Available data:
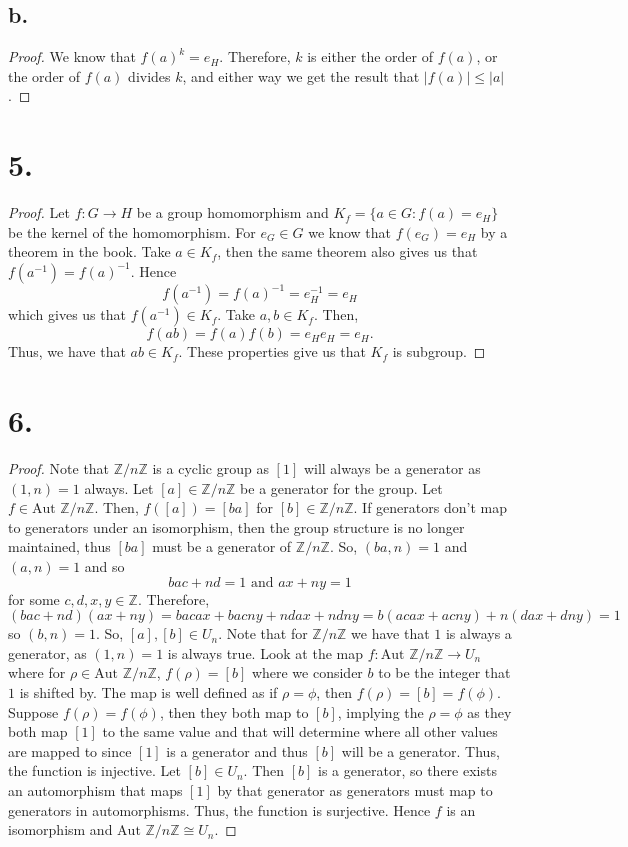 \documentclass{article}
\begin{document}
\subsection*{b.}
\begin{proof}
  We know that $f(a)^k = e_H$. Therefore, $k$ is either the order of $f(a)$, or the order of $f(a)$ divides $k$, and either way we get the result that $|f(a)| \leq |a|$. 
\end{proof}
\section*{5.}
\begin{proof}
 Let $f:G \to H$ be a group homomorphism and $K_f = \{a \in G: f(a) = e_H \}$ be the kernel of the homomorphism. For $e_G \in G$ we know that $f(e_G) = e_H$ by a theorem in the book. Take $a \in K_f$, then the same theorem also gives us that $f(a^{-1}) = f(a)^{-1}$. Hence
 \[
 f(a^{-1}) = f(a)^{-1} = e_H^{-1} = e_H 
 \]
 which gives us that $f(a^{-1}) \in K_f$. Take $a, b \in K_f$. Then, 
 \[
 f(ab) = f(a)f(b) = e_He_H = e_H. 
 \]
 Thus, we have that $ab \in K_f$. These properties give us that $K_f$ is subgroup. 
\end{proof}
\section*{6.}
\begin{proof}
  Note that $\mathbb{Z}/n\mathbb{Z}$ is a cyclic group as $[1]$ will always be a generator as $(1, n) = 1$ always. Let $[a] \in \mathbb{Z}/n\mathbb{Z}$ be a generator for the group. Let $f \in \text{Aut }\mathbb{Z}/n\mathbb{Z}$. Then, $f([a]) = [ba]$ for $[b] \in \mathbb{Z}/n\mathbb{Z}$. If generators don't map to generators under an isomorphism, then the group structure is no longer maintained, thus $[ba]$ must be a generator of $\mathbb{Z}/n\mathbb{Z}$. So, $(ba, n ) = 1$ and $(a, n) = 1$ and so 
  \[
   bac + nd = 1 \text{ and } ax + ny = 1 
  \]
  for some $c, d, x, y \in \mathbb{Z}$. Therefore, 
  \[
   (bac + nd)(ax + ny) = bacax + bacny + ndax + ndny = b(acax + acny) + n(dax + dny) = 1 
  \]
  so $(b, n) = 1$. So, $[a], [b] \in U_n$. Note that for $\mathbb{Z}/n\mathbb{Z}$ we have that $1$ is always a generator, as $(1, n) = 1$ is always true. Look at the map $f:\text{Aut }\mathbb{Z}/n\mathbb{Z} \to U_n$ where for $\rho \in \text{Aut }\mathbb{Z}/n\mathbb{Z}$, $f(\rho) = [b]$ where we consider $b$ to be the integer that $1$ is shifted by. The map is well defined as if $\rho = \phi$, then $f(\rho) = [b] = f(\phi)$. Suppose $f(\rho) = f(\phi)$, then they both map to $[b]$, implying the $\rho = \phi$ as they both map $[1]$ to the same value and that will determine where all other values are mapped to since $[1]$ is a generator and thus $[b]$ will be a generator. Thus, the function is injective. Let $[b] \in U_n$. Then $[b]$ is a generator, so there exists an automorphism that maps $[1]$ by that generator as generators must map to generators in automorphisms. Thus, the function is surjective. Hence $f$ is an isomorphism and $\text{Aut }\mathbb{Z}/n\mathbb{Z} \cong U_n$. 
\end{proof}
\end{document}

How to complete this task:
Your answer is the line containing "(bac + nd)(ax" plus every line after it through the end of the entries, given again exactly and alone.

Response:
   (bac + nd)(ax + ny) = bacax + bacny + ndax + ndny = b(acax + acny) + n(dax + dny) = 1 
  \]
  so $(b, n) = 1$. So, $[a], [b] \in U_n$. Note that for $\mathbb{Z}/n\mathbb{Z}$ we have that $1$ is always a generator, as $(1, n) = 1$ is always true. Look at the map $f:\text{Aut }\mathbb{Z}/n\mathbb{Z} \to U_n$ where for $\rho \in \text{Aut }\mathbb{Z}/n\mathbb{Z}$, $f(\rho) = [b]$ where we consider $b$ to be the integer that $1$ is shifted by. The map is well defined as if $\rho = \phi$, then $f(\rho) = [b] = f(\phi)$. Suppose $f(\rho) = f(\phi)$, then they both map to $[b]$, implying the $\rho = \phi$ as they both map $[1]$ to the same value and that will determine where all other values are mapped to since $[1]$ is a generator and thus $[b]$ will be a generator. Thus, the function is injective. Let $[b] \in U_n$. Then $[b]$ is a generator, so there exists an automorphism that maps $[1]$ by that generator as generators must map to generators in automorphisms. Thus, the function is surjective. Hence $f$ is an isomorphism and $\text{Aut }\mathbb{Z}/n\mathbb{Z} \cong U_n$. 
\end{proof}
\end{document}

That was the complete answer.